Growing Rotational Forest

Random forests and Bagging give impressive results with very large ensembles; having a large number of estimators results in an improvement in the accuracy of these methods. On the contrary, a Rotational forest is designed to work with a smaller number of ensembles.

Let us write down the steps involved in building a Rotational Forest. The number of trees required in the forest is typically specified by the user. Let T be the number of trees required to be built.

We start with iterating from 1 through T, that is, we build T trees.

For each tree t, perform the following steps:

  • Split the attributes in the training set into K non-overlapping subsets of equal size.
  • We have K datasets, each with K attributes. For each of the K datasets, we proceed to do the following: Bootstrap 75 percent of the data from each K dataset, and use the bootstrapped sample for further steps:
    • Run a Principal Component analysis on the ith subset in K. Retain all the principal components. For every feature j in the Kth subset, we have a principal component a. Let us denote it as aij, which is the principal component for the jth attribute in the ith subset.
    • Store the principal components for the subset.
  • Create a rotation matrix of size n X n, where n is the total number of attributes. Arrange the principal components in the matrix such that the components match the position of the features in the original training dataset.
  • Project the training dataset on the Rotation matrix using matrix multiplication.
  • Build a decision tree with the projected dataset.
  • Store the tree and the rotational matrix.

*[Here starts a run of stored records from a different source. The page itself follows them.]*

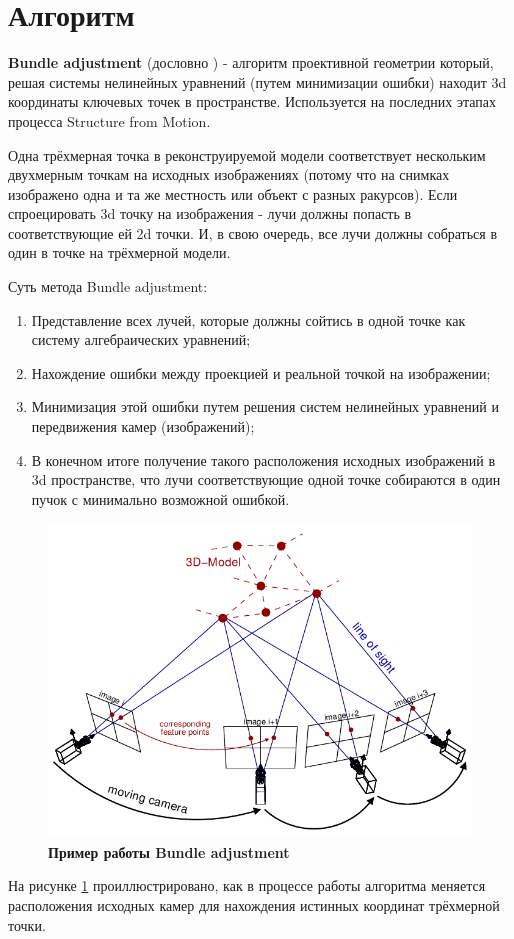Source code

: \section{Алгоритм }

\textbf{Bundle adjustment} (дословно ) - алгоритм проективной геометрии который, решая системы нелинейных уравнений (путем минимизации ошибки) находит 3d координаты ключевых точек в пространстве. Используется на последних этапах процесса Structure from Motion.
 
Одна трёхмерная точка в реконструируемой модели соответствует нескольким двухмерным точкам на исходных изображениях (потому что на снимках изображено одна и та же местность или объект с разных ракурсов). Если спроецировать 3d точку на изображения - лучи должны попасть в соответствующие ей 2d точки. И, в свою очередь, все лучи должны собраться в один  в точке на трёхмерной модели.

\vspace{1mm}
Суть метода Bundle adjustment:

\begin{enumerate}
    \item Представление всех лучей, которые должны сойтись в одной точке как систему алгебраических уравнений;
    \item Нахождение ошибки между проекцией и реальной точкой на изображении;
    \item Минимизация этой ошибки путем решения систем нелинейных уравнений и передвижения камер (изображений);
    \item В конечном итоге получение такого расположения исходных изображений в 3d пространстве, что лучи соответствующие одной точке собираются в один пучок с минимально возможной ошибкой.
\end{enumerate}

\begin{figure}[h]
    \centering
    \includegraphics[width=1\textwidth]{images/bundle_adjustment.png}
    \caption{\textbf{Пример работы Bundle adjustment}}
    \label{fig:ba}
\end{figure}

На рисунке \ref{fig:ba} проиллюстрировано, как в процессе работы алгоритма меняется расположения исходных камер для нахождения истинных координат трёхмерной точки.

With this knowledge, let us jump to our recipe.

Getting ready…

We are going to generate some classification datasets to demonstrate a Rotational Forest. To our knowledge, there is no Python implementation available for Rotational forests. Hence, we will write our own code. We will leverage Scikit Learn's implementation of a Decision Tree Classifier and use the train_test_split method for bootstrapping.

How to do it...

We will start with loading all the necessary libraries. Let us leverage the make_classification method from the sklearn.dataset module to generate the training data. We follow it with a method to select a random subset of attributes called gen_random_subset:

from sklearn.datasets import make_classification
from sklearn.metrics import classification_report
from sklearn.cross_validation import train_test_split
from sklearn.decomposition import PCA
from sklearn.tree import DecisionTreeClassifier
import numpy as np

def get_data():
    """
    Make a sample classification dataset
    Returns : Independent variable y, dependent variable x
    """
    no_features = 50
    redundant_features = int(0.1*no_features)
    informative_features = int(0.6*no_features)
    repeated_features = int(0.1*no_features)
    x,y = make_classification(n_samples=500,n_features=no_features,flip_y=0.03,
            n_informative = informative_features, n_redundant = redundant_features 
            ,n_repeated = repeated_features,random_state=7)
    return x,y

def get_random_subset(iterable,k):
    subsets = []
    iteration = 0
    np.random.shuffle(iterable)
    subset = 0
    limit = len(iterable)/k
    while iteration < limit:
        if k <= len(iterable):
            subset = k
        else:
            subset = len(iterable)
        subsets.append(iterable[-subset:])
        del iterable[-subset:]
        iteration+=1
    return subsets

We now write a function build_rotationtree_model, where we will build fully grown trees, and proceed to evaluate the forest's performance using the function model_worth:

def build_rotationtree_model(x_train,y_train,d,k):
    models = []
    r_matrices = []
    feature_subsets = []
    for i in range(d):
        x,_,_,_ = train_test_split(x_train,y_train,test_size=0.3,random_state=7)
        # Features ids
        feature_index = range(x.shape[1])
        # Get subsets of features
        random_k_subset = get_random_subset(feature_index,k)
        feature_subsets.append(random_k_subset)
        # Rotation matrix
        R_matrix = np.zeros((x.shape[1],x.shape[1]),dtype=float)
        for each_subset in random_k_subset:
            pca = PCA()
            x_subset = x[:,each_subset]
            pca.fit(x_subset)
            for ii in range(0,len(pca.components_)):
                for jj in range(0,len(pca.components_)):
                    R_matrix[each_subset[ii],each_subset[jj]] = pca.components_[ii,jj]
                
        x_transformed = x_train.dot(R_matrix)
        
        model = DecisionTreeClassifier()
        model.fit(x_transformed,y_train)
        models.append(model)
        r_matrices.append(R_matrix)
    return models,r_matrices,feature_subsets
    
def model_worth(models,r_matrices,x,y):
    
    predicted_ys = []
    for i,model in enumerate(models):
        x_mod =  x.dot(r_matrices[i])
        predicted_y = model.predict(x_mod)
        predicted_ys.append(predicted_y)
    
    predicted_matrix = np.asmatrix(predicted_ys)
    final_prediction = []
    for i in range(len(y)):
        pred_from_all_models = np.ravel(predicted_matrix[:,i])
        non_zero_pred = np.nonzero(pred_from_all_models)[0]  
        is_one = len(non_zero_pred) > len(models)/2
        final_prediction.append(is_one)
    
    print classification_report(y, final_prediction)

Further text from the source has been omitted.